The other examples I have been using are the _datetime C acceleration
module and the unittest pseudo-package.

>> 1. Implicit configuration of __module__ attributes is updated to check
>> for a definition of "__import_name__" at the module level. If found,
>> then this is used as the value for the __module__ attribute.
>> Otherwise, __module__ is set to __name__ as usual.
>
> If __import_name__ is going to match __module__ everywhere else, why not
> just call it __module__ every where?

Because the module level attributes for identifying the module don't
serve the same purpose as the attributes identifying where functions
and classes are defined. That said, calling it "__module__" would
probably work, and make the naming logic a bit more intuitive. The
precedent for that attribute name to refer to a string rather than a
module object was set a long time ago, after all.

> Would __package__ be changed in any way?

To look for __module__ before checking __name__? No, since doing that
would make it unnecessarily difficult to use relative imports inside
pseudo-packages.

>> 2. Any code that currently sets a __module__ attribute (i.e. function
>> and class definitions) will also set an __impl_module__ attribute.
>> This attribute will always be set to the value of __name__.
>
> So we will have:  __package__, __module__, __import_name__, __impl_name__,
>  and if you also include __file__ and __path__, that makes six different
> attributes for describing where something came from.
>
> I don't know about you, but this bothers me a bit. :-/

It bothers me a lot, since I probably could have avoided at least some
of it by expanding the scope of PEP 366. However, it does help to
split them out into the different contexts and look at how each of
them are used, since it makes it clear that there are a lot of
attributes because there is a fair bit of information that is used in
different ways.

Module level attributes relating to location in the external environment:
  __file__: typically refers to a source file, but is not required to
(see PEP 302)
  __path__: package attribute used to identify the directory (or
directories) searched for submodules
  __loader__: PEP 302 loader reference (may not exist for ordinary
filesystem imports)
  __cached__: if it exists, refers to a compiled bytecode file (see PEP 3149)

  It is important to understand that ever since PEP 302, *there is no
loader independent mapping* between any of these external environment
related attributes and the module namespace. Some Python standard
library code (i.e. multiprocessing) currently assumes such a mapping
exists and it is broken on windows right now as a direct result of
that incorrect assumption (other code explicitly disclaims support for
PEP 302 loaded modules and only works with actual files and
directories).

Module level attributes relating to location within the module namespace:
  __name__: actual name of current module in the current interpreter
instance. Best choice for introspection of the current interpreter.
  __module__ (*new*): "official" portable name for module contents
(components should never include leading underscores). Best choice for
information that should be portable to other interpreters (e.g. for
pickling and other serialisation formats)
  __package__: optional attribute used specifically to control
handling of relative imports. May be explicitly set (e.g. by runpy),
otherwise implicitly set to "__name__.rpartion('.')[0]" by the first
relative import.

  Most of the time, __name__ is consistent across all 3 use cases, in
which case __package__ and __import_name__ are redundant. However,
when __name__ is wrong for some reason (e.g. including an
implementation detail, or adjusted to "__main__" for execution as a
script), then __package__ allows relative imports to be fixed, while
__import_name__ will allow pickling and other operations that should
hide implementation details to be fixed.

Object level attributes relating to location of class and function definitions:
  __module__ (*updated*): refers to __module__ from originating module
(if defined) and to __name__, otherwise
  __impl_module__ (*new*): refers to __name__ from originating module

Looking at that write-up, I do quite like the idea of reusing
__module__ for the new module level attribute.
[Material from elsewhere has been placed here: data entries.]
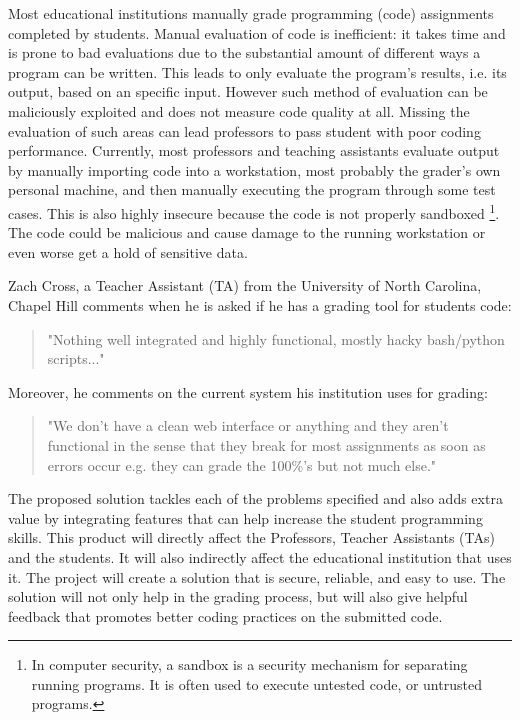 
Most educational institutions manually grade programming (code) assignments
completed by students. Manual evaluation of code is inefficient: it takes time
and is prone to bad evaluations due to the substantial amount of different ways
a program can be written. This leads to only evaluate the program's results,
i.e. its output, based on an specific input. However such method of evaluation
can be maliciously exploited and does not measure code quality at all. Missing
the evaluation of such areas can lead professors to pass student with poor
coding performance. Currently, most professors and teaching assistants evaluate
output by manually importing code into a workstation, most probably the grader's
own personal machine, and then manually executing the program through some test
cases. This is also highly insecure because the code is not properly
sandboxed \footnote{In computer security, a sandbox is a security mechanism for
separating running programs. It is often used to execute untested code, or
untrusted programs.}. The code could be malicious and cause damage to the
running workstation or even worse get a hold of sensitive data.


Zach Cross, a Teacher Assistant (TA) from the University of North Carolina,
Chapel Hill comments when he is asked if he has a grading tool for students
code: \begin{quote} "Nothing well integrated and highly functional, mostly hacky
bash/python scripts..." \end{quote} Moreover, he comments on the current system
his institution uses for grading: \begin{quote} "We don't have a clean web
interface or anything and they aren't functional in the sense that they break
for most assignments as soon as errors occur e.g. they can grade the 100\%'s but
not much else." \end{quote}


The proposed solution tackles each of the problems specified and also adds extra
value by integrating features that can help increase the student programming
skills. This product will directly affect the Professors, Teacher Assistants
(TAs) and the students. It will also indirectly affect the educational
institution that uses it. The project will create a solution that is secure,
reliable, and easy to use. The solution will not only help in the grading
process, but will also give helpful feedback that promotes better coding
practices on the submitted code.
> Also consider having virtual modules, where objects in it may have come from
> different *other* locations. A virtual module would need a way to keep track
> of that. (I'm not sure this is a good idea.)

It's too late, code already does that. This is precisely the use case
I am trying to fix (objects like functools.partial that deliberately
lie in their __module__ attribute), so that this can be done *right*
(i.e. without having to choose which use cases to support and which
ones to break).

That basic problem is that __module__ currently tries to serve two masters:
1. use cases like inspect.getsource, where we want to know where the
object came from in the current interpreter
2. use cases like pickle, where we want the "official" portable
location, with any implementation details (like the _functools module)
hidden.

Currently, the default behaviour of the interpreter is to support use
case 1 and break use case 2 if any objects are defined in a different
module from where they claim to live (e.g. see the pickle
compatibility breakage with the 3.2 unittest implementation layout
changes). The only tool currently available to module authors is to
override __module__ (as functools.partial and the datetime
acceleration module do), which is correct for use case 2, but breaks
use case 1 (leading to misleading error messages in the C acceleration
module case, and breaking otherwise valid introspection in the
unittest case).

My proposed changes will:
a) make overriding __module__ significantly easier to do
b) allow the introspection use cases access to the information they
need so they can do the right thing when confronted with an overridden
__module__ attribute

> Does this fit some of problems you are thinking of where the granularity may
> matter?
>
> It would take two functions to do this.  One to create the virtual module,
> and another to pre-load it's initial objects.  For those objects, the loader
> would set obj.__module__ to the virtual module name, and also set
> obj.__original_module__ to the original module name.  These would only be
> seen on objects in virtual modules.  A lookup on obj.__module__ will tell
> you it's in a virtual module.  Then a lookup with obj.__original_module__
> would give you the actual location info it came from.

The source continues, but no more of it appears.